Comparison of media and growth conditions for culturing enterohepatic Helicobacter species.

This research aims to compare the culturing conditions for enterohepatic Helicobacter, evaluating culture media, incubation atmosphere and susceptibility to antimicrobials used to generate selective conditions. Four common media for the closely related genus Campylobacter (Columbia, Bolton, Brucella and CCDA agar), as well as the need for hydrogen in the microaerobic incubation atmosphere, were evaluated. Serial dilutions of 13 strains belonging to six species (H. apodemus, H. bilis, H. canicola, H. canis, H. equorum and Helicobacter sp.) were inoculated in each media and incubated at 37°C for 48 to 96 h using CampyGen (OXOID) and gaseous exchange (including hydrogen) in parallel. Columbia or Brucella agars were the most appropriate for culturing EHH (P < 0·05). However, there was no significant difference between the atmospheres evaluated (P = 0·13). In addition, minimal inhibitory concentration for six antibiotics showed that all isolates were resistant to trimethoprim, whereas for the rest of the antibiotics (cephalothin, cefoperazone, cefsulodin, teicoplanin and vancomycin) the inhibition range was between 8 and 64 μg ml- 1 . Our findings suggest that Columbia or Brucella media, regardless of the use of hydrogen, can be used for the EHH isolation.

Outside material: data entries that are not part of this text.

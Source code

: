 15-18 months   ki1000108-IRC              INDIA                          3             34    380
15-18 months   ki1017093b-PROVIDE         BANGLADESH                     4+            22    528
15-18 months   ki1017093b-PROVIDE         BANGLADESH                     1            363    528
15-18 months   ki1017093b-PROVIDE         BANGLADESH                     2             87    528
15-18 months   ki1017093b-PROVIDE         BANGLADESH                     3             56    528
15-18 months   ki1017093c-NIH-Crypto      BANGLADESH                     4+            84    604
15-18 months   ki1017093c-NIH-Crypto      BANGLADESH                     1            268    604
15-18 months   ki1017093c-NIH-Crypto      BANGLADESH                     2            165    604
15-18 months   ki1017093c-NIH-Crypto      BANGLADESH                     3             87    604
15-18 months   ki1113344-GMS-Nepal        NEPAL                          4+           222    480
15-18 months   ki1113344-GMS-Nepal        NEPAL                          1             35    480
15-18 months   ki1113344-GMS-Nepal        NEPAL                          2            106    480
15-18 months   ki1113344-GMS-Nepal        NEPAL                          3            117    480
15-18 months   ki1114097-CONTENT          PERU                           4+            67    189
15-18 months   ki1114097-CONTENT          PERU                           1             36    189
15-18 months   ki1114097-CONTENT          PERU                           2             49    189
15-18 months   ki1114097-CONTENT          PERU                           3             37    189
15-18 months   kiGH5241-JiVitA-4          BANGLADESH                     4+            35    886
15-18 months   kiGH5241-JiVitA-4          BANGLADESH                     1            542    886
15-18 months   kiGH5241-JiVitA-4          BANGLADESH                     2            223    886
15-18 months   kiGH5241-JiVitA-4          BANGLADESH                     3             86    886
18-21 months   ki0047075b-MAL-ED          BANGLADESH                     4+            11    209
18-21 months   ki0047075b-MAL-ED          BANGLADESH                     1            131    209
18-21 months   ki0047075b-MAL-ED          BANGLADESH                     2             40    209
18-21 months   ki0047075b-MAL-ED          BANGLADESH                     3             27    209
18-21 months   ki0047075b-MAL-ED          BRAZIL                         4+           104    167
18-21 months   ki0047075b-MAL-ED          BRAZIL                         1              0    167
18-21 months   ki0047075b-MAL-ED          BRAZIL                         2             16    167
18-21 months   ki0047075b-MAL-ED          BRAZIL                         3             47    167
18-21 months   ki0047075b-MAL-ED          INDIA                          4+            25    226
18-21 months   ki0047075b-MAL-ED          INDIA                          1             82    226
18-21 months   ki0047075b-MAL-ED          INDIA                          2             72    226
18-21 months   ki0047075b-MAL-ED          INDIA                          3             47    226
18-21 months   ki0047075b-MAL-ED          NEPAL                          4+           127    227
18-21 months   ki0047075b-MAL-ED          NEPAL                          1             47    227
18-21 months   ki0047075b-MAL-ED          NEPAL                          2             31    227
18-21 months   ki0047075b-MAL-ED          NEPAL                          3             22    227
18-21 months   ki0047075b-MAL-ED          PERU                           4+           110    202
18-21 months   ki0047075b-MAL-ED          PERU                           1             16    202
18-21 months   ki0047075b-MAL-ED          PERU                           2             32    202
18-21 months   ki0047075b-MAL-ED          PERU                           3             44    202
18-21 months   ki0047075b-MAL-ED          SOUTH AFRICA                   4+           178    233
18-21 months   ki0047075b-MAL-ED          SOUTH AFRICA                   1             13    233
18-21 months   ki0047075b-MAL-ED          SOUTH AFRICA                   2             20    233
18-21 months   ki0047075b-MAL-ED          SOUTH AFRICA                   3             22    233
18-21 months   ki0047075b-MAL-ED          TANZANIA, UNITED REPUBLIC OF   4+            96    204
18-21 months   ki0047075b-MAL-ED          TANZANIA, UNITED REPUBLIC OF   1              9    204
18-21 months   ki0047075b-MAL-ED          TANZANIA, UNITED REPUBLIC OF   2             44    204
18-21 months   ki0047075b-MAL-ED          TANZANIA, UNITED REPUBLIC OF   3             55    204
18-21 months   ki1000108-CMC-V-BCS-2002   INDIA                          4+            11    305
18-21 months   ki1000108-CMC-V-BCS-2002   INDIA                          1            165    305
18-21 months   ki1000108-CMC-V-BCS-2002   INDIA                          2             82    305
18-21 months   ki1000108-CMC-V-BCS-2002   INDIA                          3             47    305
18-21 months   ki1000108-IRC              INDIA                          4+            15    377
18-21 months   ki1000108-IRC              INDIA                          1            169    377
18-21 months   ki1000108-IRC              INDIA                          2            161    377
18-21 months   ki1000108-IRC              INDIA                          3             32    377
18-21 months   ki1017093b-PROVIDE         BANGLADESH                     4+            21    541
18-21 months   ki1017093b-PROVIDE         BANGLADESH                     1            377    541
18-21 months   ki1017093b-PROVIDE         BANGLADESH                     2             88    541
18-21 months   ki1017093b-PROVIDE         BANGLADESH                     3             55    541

In addition, the concentration of antibiotics included in commercial campylobacteria supplements is suitable for EHH species recovery. SIGNIFICANCE AND IMPACT OF THE STUDY: Enterohepatic Helicobacter (EHH) infections have been associated with several diseases in humans such as acute gastroenteritis, inflammatory bowel disease and hepatobiliary diseases. Although they are frequently detected in clinical samples by molecular methods, only occasionally they are isolated using culture conditions described for the taxonomic related pathogen Campylobacter sp. This is because the optimal conditions for the isolation of EHH have not yet been described, which results in an underestimation of the prevalence and clinical importance of these emerging pathogens. Therefore, this study provides insight for culturing EHH species.